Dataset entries

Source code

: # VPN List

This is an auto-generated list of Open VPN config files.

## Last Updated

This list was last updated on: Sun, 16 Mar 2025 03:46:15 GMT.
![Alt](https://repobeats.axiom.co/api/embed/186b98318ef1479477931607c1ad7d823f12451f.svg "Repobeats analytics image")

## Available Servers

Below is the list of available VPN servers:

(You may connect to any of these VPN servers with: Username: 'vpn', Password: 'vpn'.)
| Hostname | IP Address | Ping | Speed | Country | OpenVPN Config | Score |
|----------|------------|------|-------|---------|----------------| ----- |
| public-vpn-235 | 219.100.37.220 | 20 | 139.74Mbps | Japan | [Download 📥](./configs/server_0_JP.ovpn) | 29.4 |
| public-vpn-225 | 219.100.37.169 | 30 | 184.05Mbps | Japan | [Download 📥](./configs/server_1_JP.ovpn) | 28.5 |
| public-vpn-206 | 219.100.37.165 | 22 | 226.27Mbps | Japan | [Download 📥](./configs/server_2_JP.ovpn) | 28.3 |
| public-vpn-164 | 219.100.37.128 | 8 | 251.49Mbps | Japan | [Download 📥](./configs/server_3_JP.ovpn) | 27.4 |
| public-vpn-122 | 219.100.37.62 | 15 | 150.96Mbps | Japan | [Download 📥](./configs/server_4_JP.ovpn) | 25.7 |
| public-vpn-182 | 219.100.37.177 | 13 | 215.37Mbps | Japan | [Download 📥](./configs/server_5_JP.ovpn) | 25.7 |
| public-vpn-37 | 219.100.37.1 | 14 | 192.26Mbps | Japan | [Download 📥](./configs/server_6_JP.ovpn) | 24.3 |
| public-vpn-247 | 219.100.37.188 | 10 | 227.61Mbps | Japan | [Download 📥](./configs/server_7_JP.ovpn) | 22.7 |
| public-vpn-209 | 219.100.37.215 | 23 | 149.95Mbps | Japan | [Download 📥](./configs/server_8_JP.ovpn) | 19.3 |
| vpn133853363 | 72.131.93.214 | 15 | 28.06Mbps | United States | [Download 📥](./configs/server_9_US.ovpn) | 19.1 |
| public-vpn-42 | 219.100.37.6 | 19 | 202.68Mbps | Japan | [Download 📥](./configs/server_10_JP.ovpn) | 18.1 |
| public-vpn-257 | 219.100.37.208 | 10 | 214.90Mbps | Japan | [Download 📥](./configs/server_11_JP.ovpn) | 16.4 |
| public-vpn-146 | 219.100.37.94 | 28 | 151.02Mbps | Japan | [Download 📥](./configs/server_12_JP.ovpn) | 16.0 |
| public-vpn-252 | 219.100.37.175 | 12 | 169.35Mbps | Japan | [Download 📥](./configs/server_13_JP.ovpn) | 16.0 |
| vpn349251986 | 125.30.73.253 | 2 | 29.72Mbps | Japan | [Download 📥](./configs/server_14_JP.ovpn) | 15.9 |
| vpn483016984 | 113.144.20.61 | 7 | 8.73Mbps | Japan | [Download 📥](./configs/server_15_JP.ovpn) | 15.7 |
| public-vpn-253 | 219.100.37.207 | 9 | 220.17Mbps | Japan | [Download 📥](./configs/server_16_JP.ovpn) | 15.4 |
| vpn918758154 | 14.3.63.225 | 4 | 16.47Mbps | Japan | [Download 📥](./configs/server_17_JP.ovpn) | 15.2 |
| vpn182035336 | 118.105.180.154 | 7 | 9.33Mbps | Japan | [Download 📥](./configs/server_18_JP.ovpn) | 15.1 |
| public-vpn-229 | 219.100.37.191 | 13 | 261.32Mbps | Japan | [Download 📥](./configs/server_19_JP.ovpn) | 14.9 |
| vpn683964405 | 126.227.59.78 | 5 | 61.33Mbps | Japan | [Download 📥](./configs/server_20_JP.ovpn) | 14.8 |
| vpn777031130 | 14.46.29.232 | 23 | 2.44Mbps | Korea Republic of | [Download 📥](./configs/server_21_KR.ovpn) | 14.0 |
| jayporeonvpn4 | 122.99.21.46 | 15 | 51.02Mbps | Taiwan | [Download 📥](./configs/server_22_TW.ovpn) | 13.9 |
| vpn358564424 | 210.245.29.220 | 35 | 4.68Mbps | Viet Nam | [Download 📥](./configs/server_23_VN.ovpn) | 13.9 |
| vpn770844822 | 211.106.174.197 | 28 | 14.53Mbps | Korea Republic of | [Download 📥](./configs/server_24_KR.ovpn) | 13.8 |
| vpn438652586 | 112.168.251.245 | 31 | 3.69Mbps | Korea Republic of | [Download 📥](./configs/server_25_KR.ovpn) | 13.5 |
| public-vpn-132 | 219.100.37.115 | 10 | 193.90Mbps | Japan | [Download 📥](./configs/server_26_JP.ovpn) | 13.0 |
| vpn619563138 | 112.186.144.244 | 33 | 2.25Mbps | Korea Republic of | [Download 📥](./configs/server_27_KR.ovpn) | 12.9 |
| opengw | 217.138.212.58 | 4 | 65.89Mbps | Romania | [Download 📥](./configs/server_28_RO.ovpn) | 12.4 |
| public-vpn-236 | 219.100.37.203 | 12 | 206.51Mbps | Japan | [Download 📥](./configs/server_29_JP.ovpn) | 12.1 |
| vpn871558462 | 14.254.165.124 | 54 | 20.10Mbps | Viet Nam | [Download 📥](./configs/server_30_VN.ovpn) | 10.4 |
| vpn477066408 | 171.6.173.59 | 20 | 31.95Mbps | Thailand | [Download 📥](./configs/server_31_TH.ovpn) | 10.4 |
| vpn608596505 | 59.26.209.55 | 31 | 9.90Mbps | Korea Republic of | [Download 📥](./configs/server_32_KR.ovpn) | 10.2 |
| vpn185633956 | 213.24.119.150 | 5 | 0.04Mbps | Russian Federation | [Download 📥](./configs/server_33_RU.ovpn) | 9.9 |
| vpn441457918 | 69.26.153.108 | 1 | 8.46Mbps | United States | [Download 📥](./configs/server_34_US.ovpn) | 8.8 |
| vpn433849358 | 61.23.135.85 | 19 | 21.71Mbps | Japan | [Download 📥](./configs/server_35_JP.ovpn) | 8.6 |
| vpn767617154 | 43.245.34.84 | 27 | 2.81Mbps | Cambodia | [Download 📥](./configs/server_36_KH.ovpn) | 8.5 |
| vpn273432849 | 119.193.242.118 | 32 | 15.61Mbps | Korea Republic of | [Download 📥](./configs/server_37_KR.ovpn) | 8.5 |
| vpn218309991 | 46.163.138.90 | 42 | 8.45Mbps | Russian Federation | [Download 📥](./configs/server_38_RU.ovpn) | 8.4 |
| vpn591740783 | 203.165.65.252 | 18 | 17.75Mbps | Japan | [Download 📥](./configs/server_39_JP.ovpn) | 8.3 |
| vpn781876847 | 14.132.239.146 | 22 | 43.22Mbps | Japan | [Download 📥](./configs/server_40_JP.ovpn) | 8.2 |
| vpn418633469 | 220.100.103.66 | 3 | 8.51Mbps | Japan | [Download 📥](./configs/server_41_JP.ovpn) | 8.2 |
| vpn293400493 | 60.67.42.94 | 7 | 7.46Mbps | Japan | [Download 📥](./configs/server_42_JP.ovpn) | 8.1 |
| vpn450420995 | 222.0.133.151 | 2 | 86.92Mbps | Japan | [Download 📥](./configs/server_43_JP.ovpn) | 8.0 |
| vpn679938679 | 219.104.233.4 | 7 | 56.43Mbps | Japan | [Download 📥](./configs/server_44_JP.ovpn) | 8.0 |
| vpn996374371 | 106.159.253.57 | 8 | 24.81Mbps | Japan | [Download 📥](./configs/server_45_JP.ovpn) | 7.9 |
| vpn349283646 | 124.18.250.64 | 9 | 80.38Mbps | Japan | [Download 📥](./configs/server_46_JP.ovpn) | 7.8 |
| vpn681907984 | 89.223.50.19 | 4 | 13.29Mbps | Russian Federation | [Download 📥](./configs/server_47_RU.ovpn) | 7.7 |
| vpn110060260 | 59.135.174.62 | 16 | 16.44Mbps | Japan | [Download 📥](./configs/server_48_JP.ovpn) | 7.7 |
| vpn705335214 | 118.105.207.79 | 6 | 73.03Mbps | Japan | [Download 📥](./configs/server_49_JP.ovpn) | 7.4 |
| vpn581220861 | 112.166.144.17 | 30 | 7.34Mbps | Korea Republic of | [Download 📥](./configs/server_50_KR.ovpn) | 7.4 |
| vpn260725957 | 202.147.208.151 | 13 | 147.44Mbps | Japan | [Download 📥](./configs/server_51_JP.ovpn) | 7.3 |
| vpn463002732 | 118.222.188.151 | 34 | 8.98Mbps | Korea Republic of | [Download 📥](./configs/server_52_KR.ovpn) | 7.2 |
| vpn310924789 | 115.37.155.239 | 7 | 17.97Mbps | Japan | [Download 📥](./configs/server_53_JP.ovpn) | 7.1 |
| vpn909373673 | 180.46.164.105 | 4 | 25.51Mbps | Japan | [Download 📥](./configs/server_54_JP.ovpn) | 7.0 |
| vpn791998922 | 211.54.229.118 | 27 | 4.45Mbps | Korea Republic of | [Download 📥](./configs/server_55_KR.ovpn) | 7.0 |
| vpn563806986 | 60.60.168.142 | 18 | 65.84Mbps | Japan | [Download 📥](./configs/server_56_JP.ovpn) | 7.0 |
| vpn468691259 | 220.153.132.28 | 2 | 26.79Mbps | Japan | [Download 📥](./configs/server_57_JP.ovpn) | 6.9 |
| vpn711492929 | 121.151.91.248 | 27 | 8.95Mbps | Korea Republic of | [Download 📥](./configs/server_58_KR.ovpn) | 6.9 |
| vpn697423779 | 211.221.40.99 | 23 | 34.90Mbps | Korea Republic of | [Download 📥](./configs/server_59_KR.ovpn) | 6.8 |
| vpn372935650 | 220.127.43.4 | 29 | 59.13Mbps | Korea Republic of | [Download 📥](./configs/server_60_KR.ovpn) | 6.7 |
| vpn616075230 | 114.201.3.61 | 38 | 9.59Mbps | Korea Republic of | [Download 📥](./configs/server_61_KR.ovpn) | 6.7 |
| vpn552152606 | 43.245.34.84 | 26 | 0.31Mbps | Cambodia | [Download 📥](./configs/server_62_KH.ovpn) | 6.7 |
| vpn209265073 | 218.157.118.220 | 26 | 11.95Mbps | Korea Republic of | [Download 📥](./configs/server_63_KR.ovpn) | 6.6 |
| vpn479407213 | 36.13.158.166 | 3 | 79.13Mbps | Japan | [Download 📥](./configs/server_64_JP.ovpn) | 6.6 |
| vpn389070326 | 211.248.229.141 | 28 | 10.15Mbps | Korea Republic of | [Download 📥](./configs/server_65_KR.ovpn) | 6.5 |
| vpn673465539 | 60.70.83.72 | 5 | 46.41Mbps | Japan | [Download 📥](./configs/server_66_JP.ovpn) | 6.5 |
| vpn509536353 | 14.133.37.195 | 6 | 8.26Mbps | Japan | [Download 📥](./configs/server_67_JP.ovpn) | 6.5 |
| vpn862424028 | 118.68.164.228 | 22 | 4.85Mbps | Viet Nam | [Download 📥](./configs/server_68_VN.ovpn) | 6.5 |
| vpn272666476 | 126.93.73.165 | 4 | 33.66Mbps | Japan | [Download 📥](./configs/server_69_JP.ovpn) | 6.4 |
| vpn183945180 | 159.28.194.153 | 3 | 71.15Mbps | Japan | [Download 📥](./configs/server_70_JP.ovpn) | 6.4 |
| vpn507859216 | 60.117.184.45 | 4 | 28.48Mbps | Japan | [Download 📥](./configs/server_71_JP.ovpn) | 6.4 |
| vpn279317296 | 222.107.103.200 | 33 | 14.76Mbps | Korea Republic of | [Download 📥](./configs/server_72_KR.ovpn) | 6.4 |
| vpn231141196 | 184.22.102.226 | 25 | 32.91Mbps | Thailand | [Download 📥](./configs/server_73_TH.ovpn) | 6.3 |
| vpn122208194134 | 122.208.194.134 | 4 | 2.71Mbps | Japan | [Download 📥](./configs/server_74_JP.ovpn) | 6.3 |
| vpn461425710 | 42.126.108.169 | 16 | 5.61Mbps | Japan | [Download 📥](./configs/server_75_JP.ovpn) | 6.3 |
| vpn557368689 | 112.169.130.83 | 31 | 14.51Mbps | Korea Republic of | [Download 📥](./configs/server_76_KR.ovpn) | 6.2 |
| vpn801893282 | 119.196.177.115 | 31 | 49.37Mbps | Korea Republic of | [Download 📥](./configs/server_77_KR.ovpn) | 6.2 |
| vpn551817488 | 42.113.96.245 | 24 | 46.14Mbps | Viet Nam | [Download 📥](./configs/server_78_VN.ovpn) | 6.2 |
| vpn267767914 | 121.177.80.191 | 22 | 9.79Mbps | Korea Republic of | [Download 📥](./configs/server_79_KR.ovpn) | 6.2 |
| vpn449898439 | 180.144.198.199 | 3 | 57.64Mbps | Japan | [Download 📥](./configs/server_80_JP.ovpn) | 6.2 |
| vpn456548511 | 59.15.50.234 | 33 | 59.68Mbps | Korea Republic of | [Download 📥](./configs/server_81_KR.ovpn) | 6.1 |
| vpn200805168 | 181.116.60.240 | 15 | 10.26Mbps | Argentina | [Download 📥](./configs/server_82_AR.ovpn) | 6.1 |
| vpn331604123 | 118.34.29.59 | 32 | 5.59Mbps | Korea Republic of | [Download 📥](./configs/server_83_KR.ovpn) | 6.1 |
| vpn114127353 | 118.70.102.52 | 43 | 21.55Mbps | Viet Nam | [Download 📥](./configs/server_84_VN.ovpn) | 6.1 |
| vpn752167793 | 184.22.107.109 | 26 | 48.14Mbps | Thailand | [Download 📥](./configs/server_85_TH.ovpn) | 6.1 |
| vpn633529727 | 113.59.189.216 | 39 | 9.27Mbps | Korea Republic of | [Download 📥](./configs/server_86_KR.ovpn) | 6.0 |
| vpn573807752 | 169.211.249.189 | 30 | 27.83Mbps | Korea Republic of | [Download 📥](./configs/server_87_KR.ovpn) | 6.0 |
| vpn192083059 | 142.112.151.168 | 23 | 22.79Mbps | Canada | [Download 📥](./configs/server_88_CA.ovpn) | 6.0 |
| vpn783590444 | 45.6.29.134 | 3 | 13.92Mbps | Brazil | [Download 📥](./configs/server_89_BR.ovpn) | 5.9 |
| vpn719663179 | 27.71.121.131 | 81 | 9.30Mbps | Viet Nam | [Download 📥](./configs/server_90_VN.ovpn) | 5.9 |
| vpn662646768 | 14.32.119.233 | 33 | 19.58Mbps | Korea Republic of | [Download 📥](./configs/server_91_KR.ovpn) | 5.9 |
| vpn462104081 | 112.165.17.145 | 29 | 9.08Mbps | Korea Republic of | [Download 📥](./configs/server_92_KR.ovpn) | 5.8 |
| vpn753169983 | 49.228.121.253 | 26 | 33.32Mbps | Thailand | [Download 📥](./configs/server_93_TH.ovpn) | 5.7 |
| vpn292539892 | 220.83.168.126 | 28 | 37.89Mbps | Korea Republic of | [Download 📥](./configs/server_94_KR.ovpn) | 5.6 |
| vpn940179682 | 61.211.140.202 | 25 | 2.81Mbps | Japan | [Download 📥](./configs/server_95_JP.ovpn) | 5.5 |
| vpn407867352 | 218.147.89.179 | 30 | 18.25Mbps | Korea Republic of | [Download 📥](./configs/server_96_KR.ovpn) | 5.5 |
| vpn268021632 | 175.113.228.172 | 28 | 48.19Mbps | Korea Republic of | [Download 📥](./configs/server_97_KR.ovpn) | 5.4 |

**WHAT YOU NEED TO DO**
An exact copy of the lines above between the line holding "[Download 📥](./configs/server_25_KR.ovpn) | 13.5 |" and the line holding "[Download 📥](./configs/server_26_JP.ovpn) | 13.0 |", inclusive, is the whole answer.

**ANSWER FOR THE TASK**
| vpn438652586 | 112.168.251.245 | 31 | 3.69Mbps | Korea Republic of | [Download 📥](./configs/server_25_KR.ovpn) | 13.5 |
| public-vpn-132 | 219.100.37.115 | 10 | 193.90Mbps | Japan | [Download 📥](./configs/server_26_JP.ovpn) | 13.0 |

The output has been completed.